The thing is, these girls aren't just presented as good influences--they're presented as good girls, or, more specifically, "good girls." In practical terms, "good girls" are girls who live up to societal standards for "good"--they're virgins and they don't drink and they don't do drugs and they go to church. They don't smoke, they don't wear short skirts or a lot of makeup, they don't kiss with tongue--they don't do anything to rebel or threaten or even question the status quo. And maybe that makes them happy, and if it does, yay! It's good to be happy.
But what if that doesn't make them happy? I mean, there was a time in my life when I more or less did all of that, mostly for lack of opportunity more than anything else. I was miserable. It wasn't that any of the trappings of "good girl" directly made me unhappy; it was just that I wasn't happy doing it--none of it was really me. I was also unhappy being a 13-year-old; it's how it works. And now, as a drinking, makeup-wearing, tattooed, body-pierced, er... non-virgin (albeit still a churchgoing non-smoker), I'm ridiculously happy--correlation, sure, not causation, but it's there.
Goodness gracious
The question also arises as to whether one can be a good person without being a "good girl." If you spend your money on body art but make sure to save enough to pay your rent and your taxes? If you wear a lot of makeup but also read to your kids and help them with their homework and watch movies with them and explain the parts they don't understand? If you're a 16-year-old who sneaks cigarettes behind the gym and also gets good grades, acts in school plays, and volunteers at the animal shelter? Hell, if you spend your nights spinning around a pole and your days teaching illiterate adults how to read? The concept of a "good girl" creates a dichotomy where there might otherwise be a continuum.
I'm also kind of bothered by the fact that we tend to look at the "good girl" with an emphasis on girl. Of the 13 girls (women?) noted in the article's photo gallery, only one--Emma Watson--has followed the traditional transition to non-girlhood by going to college. And this is not to say that college is the only way to become an adult, but there has been a debate as to whether the professionally handled, fairly surreal life of a child star brings on adulthood early or actually prolongs childhood. Regardless, most of the others listed aren't old enough to vote, much less engage in any of the drinking and whoring around that generally characterizes a "bad girl"--they're still pretty much sheltered, parent-supervised, sometimes homeschooled, and it's easy to be a "good girl" when you're still a girl.

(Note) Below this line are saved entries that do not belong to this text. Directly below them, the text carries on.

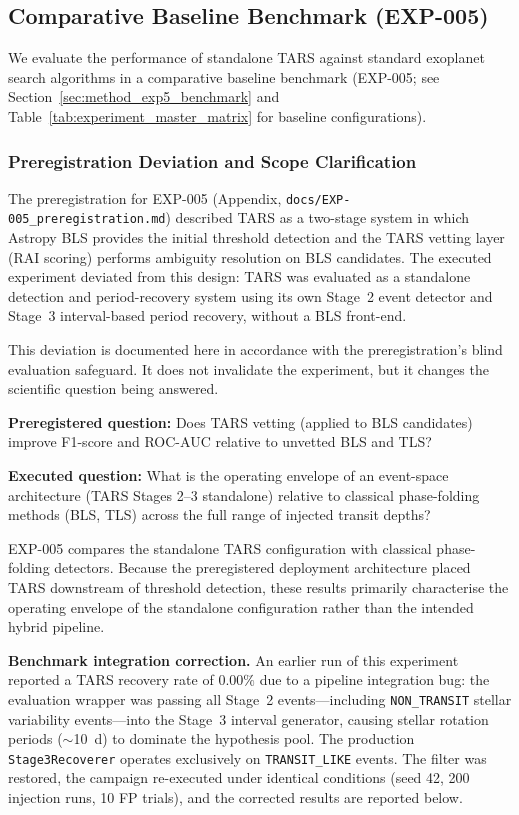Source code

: \subsection{Comparative Baseline Benchmark (EXP-005)} \label{sec:results_exp5_benchmark}
We evaluate the performance of standalone TARS against standard exoplanet search algorithms in a comparative baseline benchmark (EXP-005; see Section~\ref{sec:method_exp5_benchmark} and Table~\ref{tab:experiment_master_matrix} for baseline configurations).

\subsubsection{Preregistration Deviation and Scope Clarification}
\label{sec:exp5_deviation}

The preregistration for EXP-005 (Appendix, \texttt{docs/EXP-005\_preregistration.md}) described TARS as a two-stage system in which Astropy BLS provides the initial threshold detection and the TARS vetting layer (RAI scoring) performs ambiguity resolution on BLS candidates. The executed experiment deviated from this design: TARS was evaluated as a standalone detection and period-recovery system using its own Stage~2 event detector and Stage~3 interval-based period recovery, without a BLS front-end.

This deviation is documented here in accordance with the preregistration's blind evaluation safeguard. It does not invalidate the experiment, but it changes the scientific question being answered.

\textbf{Preregistered question:} Does TARS vetting (applied to BLS candidates) improve F1-score and ROC-AUC relative to unvetted BLS and TLS?

\textbf{Executed question:} What is the operating envelope of an event-space architecture (TARS Stages 2--3 standalone) relative to classical phase-folding methods (BLS, TLS) across the full range of injected transit depths?

EXP-005 compares the standalone TARS configuration with classical phase-folding detectors. Because the preregistered deployment architecture placed TARS downstream of threshold detection, these results primarily characterise the operating envelope of the standalone configuration rather than the intended hybrid pipeline.

\textbf{Benchmark integration correction.} An earlier run of this experiment reported a TARS recovery rate of $0.00\%$ due to a pipeline integration bug: the evaluation wrapper was passing all Stage~2 events---including \texttt{NON\_TRANSIT} stellar variability events---into the Stage~3 interval generator, causing stellar rotation periods ($\sim$10~d) to dominate the hypothesis pool. The production \texttt{Stage3Recoverer} operates exclusively on \texttt{TRANSIT\_LIKE} events. The filter was restored, the campaign re-executed under identical conditions (seed 42, 200 injection runs, 10 FP trials), and the corrected results are reported below.

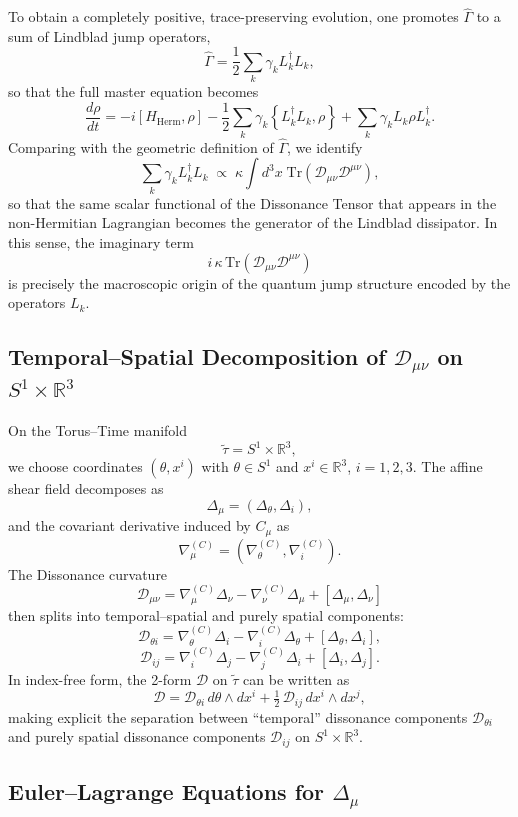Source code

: \documentclass[12pt,openany]{book}
\theoremstyle{plain}
\theoremstyle{definition}
\theoremstyle{remark}
\begin{document}
To obtain a completely positive, trace-preserving evolution, one promotes
$\hat{\Gamma}$ to a sum of Lindblad jump operators,
\[
\hat{\Gamma}
= \frac{1}{2}\sum_k \gamma_k L_k^\dagger L_k,
\]
so that the full master equation becomes
\[
\frac{d\rho}{dt}
= -i[H_{\mathrm{Herm}},\rho]
  - \frac{1}{2}\sum_k \gamma_k
    \left\{L_k^\dagger L_k,\rho\right\}
  + \sum_k \gamma_k L_k \rho L_k^\dagger.
\]
Comparing with the geometric definition of $\hat{\Gamma}$, we identify
\[
\sum_k \gamma_k L_k^\dagger L_k
\;\propto\;
\kappa \int d^3x\;
\mathrm{Tr}\!\left(\mathcal{D}_{\mu\nu}\mathcal{D}^{\mu\nu}\right),
\]
so that the same scalar functional of the Dissonance Tensor that appears in
the non-Hermitian Lagrangian becomes the generator of the Lindblad
dissipator. In this sense, the imaginary term
\[
i\,\kappa\,\mathrm{Tr}\!\left(\mathcal{D}_{\mu\nu}\mathcal{D}^{\mu\nu}\right)
\]
is precisely the macroscopic origin of the quantum jump structure encoded
by the operators $L_k$.

\subsection*{Temporal–Spatial Decomposition of $\mathcal{D}_{\mu\nu}$ on $S^1 \times \mathbb{R}^3$}

On the Torus--Time manifold
\[
\tilde{\tau} = S^1 \times \mathbb{R}^3,
\]
we choose coordinates $(\theta, x^i)$ with $\theta \in S^1$ and
$x^i \in \mathbb{R}^3$, $i = 1,2,3$. The affine shear field decomposes as
\[
\Delta_\mu = (\Delta_\theta, \Delta_i),
\]
and the covariant derivative induced by $C_\mu$ as
\[
\nabla_\mu^{(C)} = (\nabla_\theta^{(C)}, \nabla_i^{(C)}).
\]
The Dissonance curvature
\[
\mathcal{D}_{\mu\nu}
= \nabla_\mu^{(C)} \Delta_\nu
- \nabla_\nu^{(C)} \Delta_\mu
+ [\Delta_\mu,\Delta_\nu]
\]
then splits into temporal–spatial and purely spatial components:
\[
\mathcal{D}_{\theta i}
= \nabla_\theta^{(C)} \Delta_i
- \nabla_i^{(C)} \Delta_\theta
+ [\Delta_\theta,\Delta_i],
\]
\[
\mathcal{D}_{ij}
= \nabla_i^{(C)} \Delta_j
- \nabla_j^{(C)} \Delta_i
+ [\Delta_i,\Delta_j].
\]
In index-free form, the 2-form $\mathcal{D}$ on $\tilde{\tau}$ can be
written as
\[
\mathcal{D}
= \mathcal{D}_{\theta i}\, d\theta \wedge dx^i
+ \tfrac{1}{2}\,\mathcal{D}_{ij}\, dx^i \wedge dx^j,
\]
making explicit the separation between ``temporal'' dissonance components
$\mathcal{D}_{\theta i}$ and purely spatial dissonance components
$\mathcal{D}_{ij}$ on $S^1 \times \mathbb{R}^3$.

\subsection*{Euler--Lagrange Equations for $\Delta_\mu$}
\end{document}
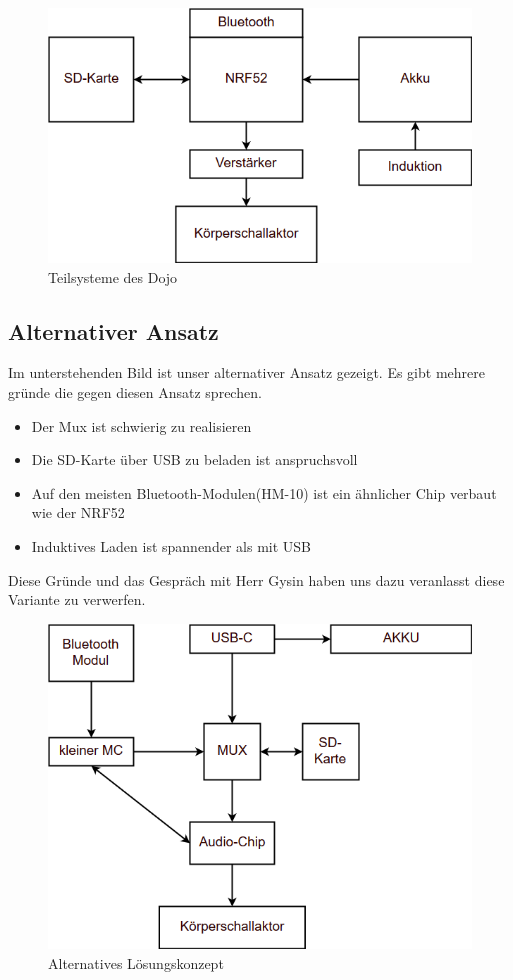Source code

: \begin{figure}[H]
\begin{center}
	\includegraphics[width=120mm]{data/Loesungskonzept_Teilsysteme.png}
	\caption{Teilsysteme des Dojo} %
	\label{fig:first_layer}
\end{center}
\end{figure}


\subsection{Alternativer Ansatz}
Im unterstehenden Bild ist unser alternativer Ansatz gezeigt. Es gibt mehrere gründe die gegen diesen Ansatz sprechen.
\begin{itemize}
\item Der Mux ist schwierig zu realisieren
\item Die SD-Karte über USB zu beladen ist anspruchsvoll
\item Auf den meisten Bluetooth-Modulen(HM-10) ist ein ähnlicher Chip verbaut wie der NRF52
\item Induktives Laden ist spannender als mit USB
\end{itemize}
Diese Gründe und das Gespräch mit Herr Gysin haben uns dazu veranlasst diese Variante zu verwerfen.

\begin{figure}[H]
\begin{center}
	\includegraphics[width=120mm]{data/Loesungskonzept_alternativ.png}
	\caption{Alternatives Lösungskonzept} %
	\label{fig:first_layer}
\end{center}
\end{figure}


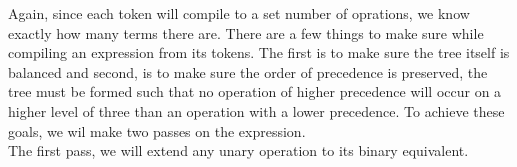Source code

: \documentclass[11pt,a4paper]{article}
\begin{document}
Again, since each token will compile to a set number of oprations, we know exactly how many terms there are. There are a few things to make sure while compiling an expression from its tokens. The first is to make sure the tree itself is balanced and second, is to make sure the order of precedence is preserved, the tree must be formed such that no operation of higher precedence will occur on a higher level of three than an operation with a lower precedence. To achieve these goals, we wil make two passes on the expression.\\

The first pass, we will extend any unary operation to its binary equivalent.
\end{document}
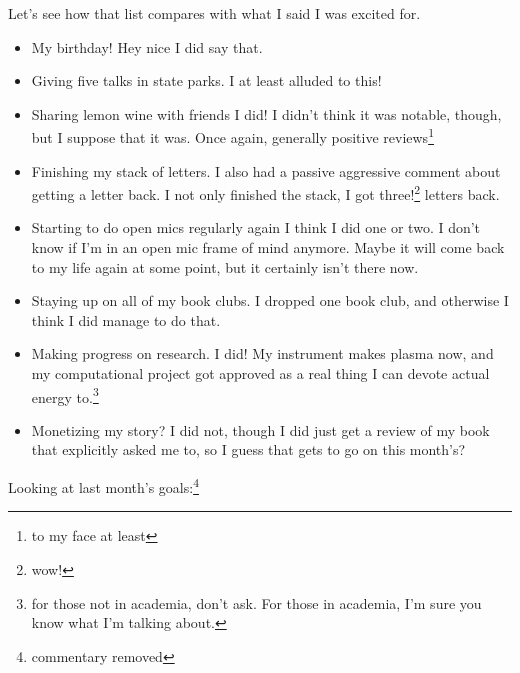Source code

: \documentclass[12pt]{article}[titlepage]
\renewcommand{\,}{\textsuperscript{,}}
\begin{document}
Let's see how that list compares with what I said I was excited for.
\begin{itemize}
\item My birthday!
Hey nice I did say that.
\item Giving five talks in state parks.
I at least alluded to this!
\item Sharing lemon wine with friends
I did! I didn't think it was notable, though, but I suppose that it was. 
Once again, generally positive reviews\footnote{to my face at least}
\item Finishing my stack of letters.
I also had a passive aggressive comment about getting a letter back.
I not only finished the stack, I got three!\footnote{wow!} letters back.
\item Starting to do open mics regularly again
I think I did one or two.
I don't know if I'm in an open mic frame of mind anymore.
Maybe it will come back to my life again at some point, but it certainly isn't there now.
\item Staying up on all of my book clubs.
I dropped one book club, and otherwise I think I did manage to do that.
\item Making progress on research.
I did! My instrument makes plasma now, and my computational project got approved as a real thing I can devote actual energy to.\footnote{for those not in academia, don't ask.
For those in academia, I'm sure you know what I'm talking about.}
\item Monetizing my story?
I did not, though I did just get a review of my book that explicitly asked me to, so I guess that gets to go on this month's?
\end{itemize}
Looking at last month's goals:\footnote{commentary removed}
\end{document}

The article also presents to us Bella Swan, who is, above all, pretend, and it's easy to withstand the pressures of society when you're written that way. (That she's an example of a "good girl" who's also a "total asshole" goes unmentioned in the article.) But of course, we know how I feel about her.
Sweet Jesus
In writer Melissa Meltzer's favor, she acknowledges and even explores the effect "good girl" pressure can have on a girl who may be good but isn't, well, "good." She mentions Rachel Simmons, author of The Curse of the Good Girl, who points out that the archetypical "good girl" doesn't realistically exist in real life and that trying and failing to reach that particular star can drown a girl in a sense of failure and constant self-criticism. And then there's the legend that's graced many a t-shirt, bumper sticker, and embroidered throw pillow: "Well-behaved women seldom make history." As with many cliches, it carries a grain of truth; women who stick to the societally approved standard behavior and stifle any urge to step out and do what they feel needs doing generally reinforce, not challenge, the status quo.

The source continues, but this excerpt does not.